**Assignment:**
Where an image occurs, skip it and print the rest of the records verbatim.

START Records shown

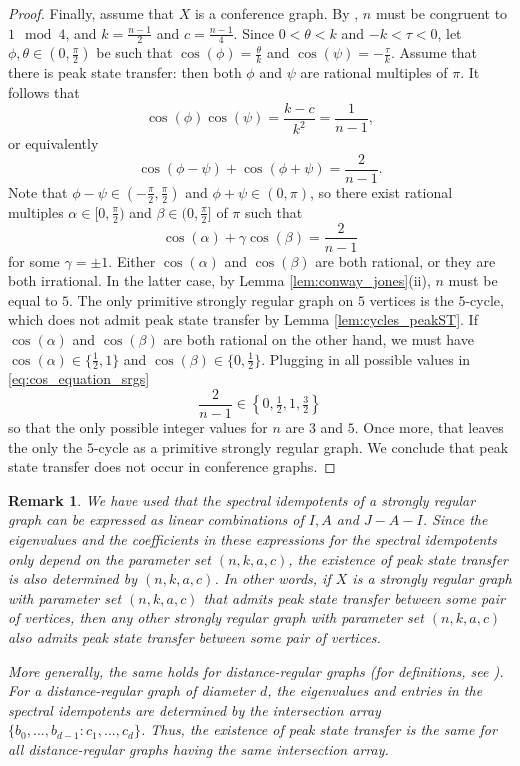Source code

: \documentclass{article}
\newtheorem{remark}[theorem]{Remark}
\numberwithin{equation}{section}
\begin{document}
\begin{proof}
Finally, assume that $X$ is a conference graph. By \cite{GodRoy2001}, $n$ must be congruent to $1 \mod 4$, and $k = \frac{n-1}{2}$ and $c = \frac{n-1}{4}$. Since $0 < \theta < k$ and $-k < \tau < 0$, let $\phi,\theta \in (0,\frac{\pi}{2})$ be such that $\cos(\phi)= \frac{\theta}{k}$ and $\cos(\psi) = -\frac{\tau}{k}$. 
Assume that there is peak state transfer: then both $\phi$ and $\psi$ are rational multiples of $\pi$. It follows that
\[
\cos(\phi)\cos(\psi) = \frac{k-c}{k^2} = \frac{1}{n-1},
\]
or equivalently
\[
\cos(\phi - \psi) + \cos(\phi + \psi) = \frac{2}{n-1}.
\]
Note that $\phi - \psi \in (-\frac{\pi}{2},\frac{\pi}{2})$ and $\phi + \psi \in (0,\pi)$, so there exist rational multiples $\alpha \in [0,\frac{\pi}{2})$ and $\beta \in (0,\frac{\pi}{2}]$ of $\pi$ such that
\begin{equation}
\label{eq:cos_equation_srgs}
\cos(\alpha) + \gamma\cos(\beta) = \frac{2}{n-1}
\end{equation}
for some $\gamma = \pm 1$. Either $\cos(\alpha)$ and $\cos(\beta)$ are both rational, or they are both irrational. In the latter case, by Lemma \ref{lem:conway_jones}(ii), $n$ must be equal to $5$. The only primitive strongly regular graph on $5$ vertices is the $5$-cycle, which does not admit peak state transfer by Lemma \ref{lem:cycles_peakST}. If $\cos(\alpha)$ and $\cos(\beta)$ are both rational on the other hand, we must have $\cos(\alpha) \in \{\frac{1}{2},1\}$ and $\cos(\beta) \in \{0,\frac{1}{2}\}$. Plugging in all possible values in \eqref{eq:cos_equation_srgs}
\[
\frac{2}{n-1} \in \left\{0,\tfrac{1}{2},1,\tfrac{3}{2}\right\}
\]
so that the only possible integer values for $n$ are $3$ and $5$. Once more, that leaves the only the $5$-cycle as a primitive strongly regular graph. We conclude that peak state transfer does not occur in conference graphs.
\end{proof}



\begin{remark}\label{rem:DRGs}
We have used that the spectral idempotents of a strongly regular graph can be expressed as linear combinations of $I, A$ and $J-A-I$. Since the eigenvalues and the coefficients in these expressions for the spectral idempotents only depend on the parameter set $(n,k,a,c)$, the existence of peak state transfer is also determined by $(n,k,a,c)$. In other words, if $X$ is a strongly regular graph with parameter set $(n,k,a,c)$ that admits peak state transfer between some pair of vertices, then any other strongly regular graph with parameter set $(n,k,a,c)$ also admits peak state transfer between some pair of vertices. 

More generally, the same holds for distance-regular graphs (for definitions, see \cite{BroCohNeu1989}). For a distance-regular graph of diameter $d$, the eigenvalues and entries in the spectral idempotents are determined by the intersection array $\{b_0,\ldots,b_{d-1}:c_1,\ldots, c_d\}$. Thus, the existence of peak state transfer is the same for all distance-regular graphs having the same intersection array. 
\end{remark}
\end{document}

END Records shown

**Task response:**
Source code

: \documentclass{article}
\newtheorem{remark}[theorem]{Remark}
\numberwithin{equation}{section}
\begin{document}
\begin{proof}
Finally, assume that $X$ is a conference graph. By \cite{GodRoy2001}, $n$ must be congruent to $1 \mod 4$, and $k = \frac{n-1}{2}$ and $c = \frac{n-1}{4}$. Since $0 < \theta < k$ and $-k < \tau < 0$, let $\phi,\theta \in (0,\frac{\pi}{2})$ be such that $\cos(\phi)= \frac{\theta}{k}$ and $\cos(\psi) = -\frac{\tau}{k}$. 
Assume that there is peak state transfer: then both $\phi$ and $\psi$ are rational multiples of $\pi$. It follows that
\[
\cos(\phi)\cos(\psi) = \frac{k-c}{k^2} = \frac{1}{n-1},
\]
or equivalently
\[
\cos(\phi - \psi) + \cos(\phi + \psi) = \frac{2}{n-1}.
\]
Note that $\phi - \psi \in (-\frac{\pi}{2},\frac{\pi}{2})$ and $\phi + \psi \in (0,\pi)$, so there exist rational multiples $\alpha \in [0,\frac{\pi}{2})$ and $\beta \in (0,\frac{\pi}{2}]$ of $\pi$ such that
\begin{equation}
\label{eq:cos_equation_srgs}
\cos(\alpha) + \gamma\cos(\beta) = \frac{2}{n-1}
\end{equation}
for some $\gamma = \pm 1$. Either $\cos(\alpha)$ and $\cos(\beta)$ are both rational, or they are both irrational. In the latter case, by Lemma \ref{lem:conway_jones}(ii), $n$ must be equal to $5$. The only primitive strongly regular graph on $5$ vertices is the $5$-cycle, which does not admit peak state transfer by Lemma \ref{lem:cycles_peakST}. If $\cos(\alpha)$ and $\cos(\beta)$ are both rational on the other hand, we must have $\cos(\alpha) \in \{\frac{1}{2},1\}$ and $\cos(\beta) \in \{0,\frac{1}{2}\}$. Plugging in all possible values in \eqref{eq:cos_equation_srgs}
\[
\frac{2}{n-1} \in \left\{0,\tfrac{1}{2},1,\tfrac{3}{2}\right\}
\]
so that the only possible integer values for $n$ are $3$ and $5$. Once more, that leaves the only the $5$-cycle as a primitive strongly regular graph. We conclude that peak state transfer does not occur in conference graphs.
\end{proof}



\begin{remark}\label{rem:DRGs}
We have used that the spectral idempotents of a strongly regular graph can be expressed as linear combinations of $I, A$ and $J-A-I$. Since the eigenvalues and the coefficients in these expressions for the spectral idempotents only depend on the parameter set $(n,k,a,c)$, the existence of peak state transfer is also determined by $(n,k,a,c)$. In other words, if $X$ is a strongly regular graph with parameter set $(n,k,a,c)$ that admits peak state transfer between some pair of vertices, then any other strongly regular graph with parameter set $(n,k,a,c)$ also admits peak state transfer between some pair of vertices. 

More generally, the same holds for distance-regular graphs (for definitions, see \cite{BroCohNeu1989}). For a distance-regular graph of diameter $d$, the eigenvalues and entries in the spectral idempotents are determined by the intersection array $\{b_0,\ldots,b_{d-1}:c_1,\ldots, c_d\}$. Thus, the existence of peak state transfer is the same for all distance-regular graphs having the same intersection array. 
\end{remark}
\end{document}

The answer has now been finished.